First, we consider the economic and social logics shaping this spreadable media landscape. Chapter 1 critiques the rhetoric and mindset of Web 2.0, examining what gets lost in contemporary business practices which seek to harness participatory culture for businesses’ own economic gain and exploring some of the gaps emerging between the social logic that often shapes noncommercial production and the commodity logic that informs much of commercial culture. Chapter 2 digs further into the processes used to evaluate and appraise media content from yesteryear, examining the residual meanings and potential new value for content and brands as they move between commercial and noncommercial exchange.

Second, we consider ways the media industries have begun to reconceptualize their audiences as active participants whose labor helps determine the value of branded entertainment. Chapter 3 focuses on how the television industry is rethinking audience measurement as it seeks new business models built on audience engagement. In particular, we explore how transmedia entertainment has emerged as an alternative strategy for courting and mobilizing audiences behind media franchises. Chapter 4 directs attention toward the nature of participation, suggesting a need to move from the broadcast era’s focus on individual audience members to an emphasis on socially active and networked audiences. Along the way, we consider which forms of participation are and are not valued within current business models. We make the case for a greater focus on processes of deliberation rather than aggregation and on the value of “listening” to what audience members say rather than simply “hearing” that a brand or media property has been mentioned. And we examine the gaps in access and participation that persist in our culture.

Third, in chapter 5, we explore why some types of media content spread more widely and more quickly than others. In focusing specifically on marketing (in the first part of the chapter) and on activist and civic media (in the second), we seek to link the spread of material with the social needs of online communities. We draw on John Fiske’s (1989b) notion of “producerly” media texts to explore how networked communities transform mass-produced media into “resources” which fuel their ongoing conversations with each other.

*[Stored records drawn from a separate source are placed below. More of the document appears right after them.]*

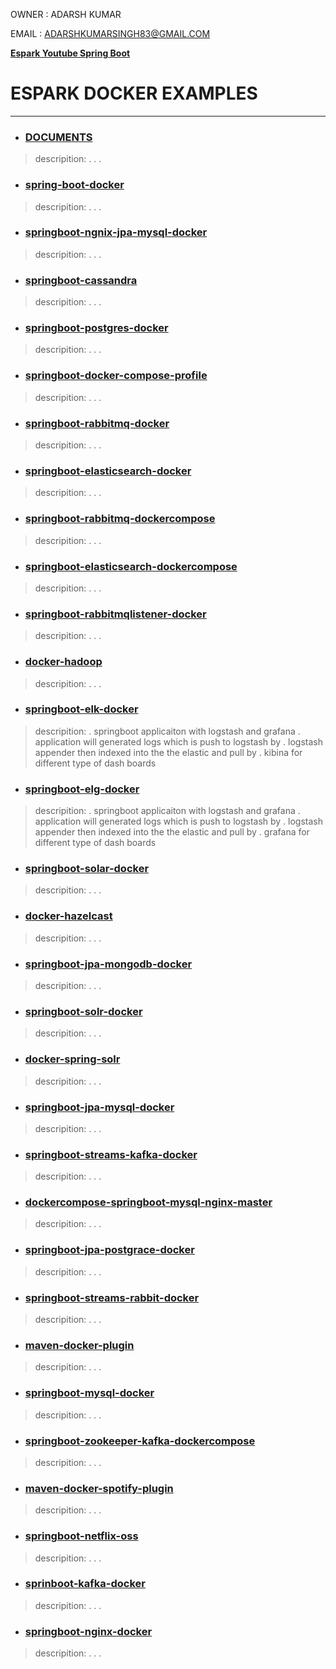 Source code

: 
OWNER : ADARSH KUMAR 

EMAIL : ADARSHKUMARSINGH83@GMAIL.COM

**[Espark Youtube Spring Boot ](https://www.youtube.com/c/AdarshKumarSingh83/playlists)**

# ESPARK DOCKER EXAMPLES 
---------------------------------------------


* ### [DOCUMENTS](https://github.com/adarshkumarsingh83/docker/tree/master/DOCUMENTS)					
> descripition:
> .
> .
> .

* ### [spring-boot-docker](https://github.com/adarshkumarsingh83/docker/tree/master/spring-boot-docker)
> descripition:
> .
> .
> .

* ### [springboot-ngnix-jpa-mysql-docker](https://github.com/adarshkumarsingh83/docker/tree/master/springboot-ngnix-jpa-mysql-docker)
> descripition:
> .
> .
> .

* ### [springboot-cassandra](https://github.com/adarshkumarsingh83/docker/tree/master/springboot-cassandra)
> descripition:
> .
> .
> .

* ### [springboot-postgres-docker](https://github.com/adarshkumarsingh83/docker/tree/master/springboot-postgres-docker)
> descripition:
> .
> .
> .

* ### [springboot-docker-compose-profile](https://github.com/adarshkumarsingh83/docker/tree/master/springboot-docker-compose-profile)
> descripition:
> .
> .
> .

* ### [springboot-rabbitmq-docker](https://github.com/adarshkumarsingh83/docker/tree/master/springboot-rabbitmq-docker)
> descripition:
> .
> .
> .

* ### [springboot-elasticsearch-docker](https://github.com/adarshkumarsingh83/docker/tree/master/springboot-elasticsearch-docker)
> descripition:
> .
> .
> .

* ### [springboot-rabbitmq-dockercompose](https://github.com/adarshkumarsingh83/docker/tree/master/springboot-rabbitmq-dockercompose)
> descripition:
> .
> .
> .

* ### [springboot-elasticsearch-dockercompose](https://github.com/adarshkumarsingh83/docker/tree/master/springboot-elasticsearch-dockercompose)
> descripition:
> .
> .
> .

* ### [springboot-rabbitmqlistener-docker](https://github.com/adarshkumarsingh83/docker/tree/master/springboot-rabbitmqlistener-docker)
> descripition:
> .
> .
> .

* ### [docker-hadoop](https://github.com/adarshkumarsingh83/docker/tree/master/docker-hadoop)
> descripition:
> .
> .
> .

* ### [springboot-elk-docker](https://github.com/adarshkumarsingh83/docker/tree/master/springboot-elk-docker)
> descripition:
> . springboot applicaiton with logstash and grafana 
> . application will generated logs which is push to logstash by 
> . logstash appender then indexed into the the elastic and pull by 
> . kibina for different type of dash boards 

* ### [springboot-elg-docker](https://github.com/adarshkumarsingh83/docker/tree/master/springboot-elg-docker)
> descripition:
> . springboot applicaiton with logstash and grafana 
> . application will generated logs which is push to logstash by 
> . logstash appender then indexed into the the elastic and pull by 
> . grafana for different type of dash boards 

* ### [springboot-solar-docker](https://github.com/adarshkumarsingh83/docker/tree/master/springboot-solar-docker)
> descripition:
> .
> .
> .

* ### [docker-hazelcast](https://github.com/adarshkumarsingh83/docker/tree/master/docker-hazelcast)
> descripition:
> .
> .
> .

* ### [springboot-jpa-mongodb-docker](https://github.com/adarshkumarsingh83/docker/tree/master/springboot-jpa-mongodb-docker)
> descripition:
> .
> .
> .

* ### [springboot-solr-docker](https://github.com/adarshkumarsingh83/docker/tree/master/springboot-solr-docker)
> descripition:
> .
> .
> .

* ### [docker-spring-solr](https://github.com/adarshkumarsingh83/docker/tree/master/docker-spring-solr)
> descripition:
> .
> .
> .

* ### [springboot-jpa-mysql-docker](https://github.com/adarshkumarsingh83/docker/tree/master/springboot-jpa-mysql-docker)
> descripition:
> .
> .
> .

* ### [springboot-streams-kafka-docker](https://github.com/adarshkumarsingh83/docker/tree/master/springboot-streams-kafka-docker)
> descripition:
> .
> .
> .

* ### [dockercompose-springboot-mysql-nginx-master](https://github.com/adarshkumarsingh83/docker/tree/master/dockercompose-springboot-mysql-nginx-master)
> descripition:
> .
> .
> .

* ### [springboot-jpa-postgrace-docker](https://github.com/adarshkumarsingh83/docker/tree/master/springboot-jpa-postgrace-docker)
> descripition:
> .
> .
> .

* ### [springboot-streams-rabbit-docker](https://github.com/adarshkumarsingh83/docker/tree/master/springboot-streams-rabbit-docker)
> descripition:
> .
> .
> .

* ### [maven-docker-plugin](https://github.com/adarshkumarsingh83/docker/tree/master/maven-docker-plugin)
> descripition:
> .
> .
> .

* ### [springboot-mysql-docker](https://github.com/adarshkumarsingh83/docker/tree/master/springboot-mysql-docker)
> descripition:
> .
> .
> .

* ### [springboot-zookeeper-kafka-dockercompose](https://github.com/adarshkumarsingh83/docker/tree/master/springboot-zookeeper-kafka-dockercompose)
> descripition:
> .
> .
> .

* ### [maven-docker-spotify-plugin](https://github.com/adarshkumarsingh83/docker/tree/master/maven-docker-spotify-plugin)
> descripition:
> .
> .
> .

* ### [springboot-netflix-oss](https://github.com/adarshkumarsingh83/docker/tree/master/springboot-netflix-oss)
> descripition:
> .
> .
> .

* ### [sprinboot-kafka-docker](https://github.com/adarshkumarsingh83/docker/tree/master/sprinboot-kafka-docker)
> descripition:
> .
> .
> .

* ### [springboot-nginx-docker](https://github.com/adarshkumarsingh83/docker/tree/master/springboot-nginx-docker)
> descripition:
> .
> .
> .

Finally, our book explores how spreadable practices may support a more diverse array of media options than the old broadcast paradigm—focusing on independent and Christian media in chapter 6 and transnational media flows in chapter 7. In chapter 6, we examine how independent media makers from film, publishing, music, comics, and games are building new kinds of relations with their audiences. While these practices may not match the economic advantages enjoyed by mass-media producers, they have allowed independent artists to expand access to and increase the visibility of their productions. Chapter 7 argues that a combination of pirates, immigrants, and pop cosmopolitans have helped circulate more media content beyond geographic borders than ever before. Much like the creations of independent media makers, these cultural goods often still operate from a position of marginality, unable to compete directly with dominant media industries. Yet there are signs that their cultural and economic impact is increasing, thanks to their ability to travel through grassroots media channels.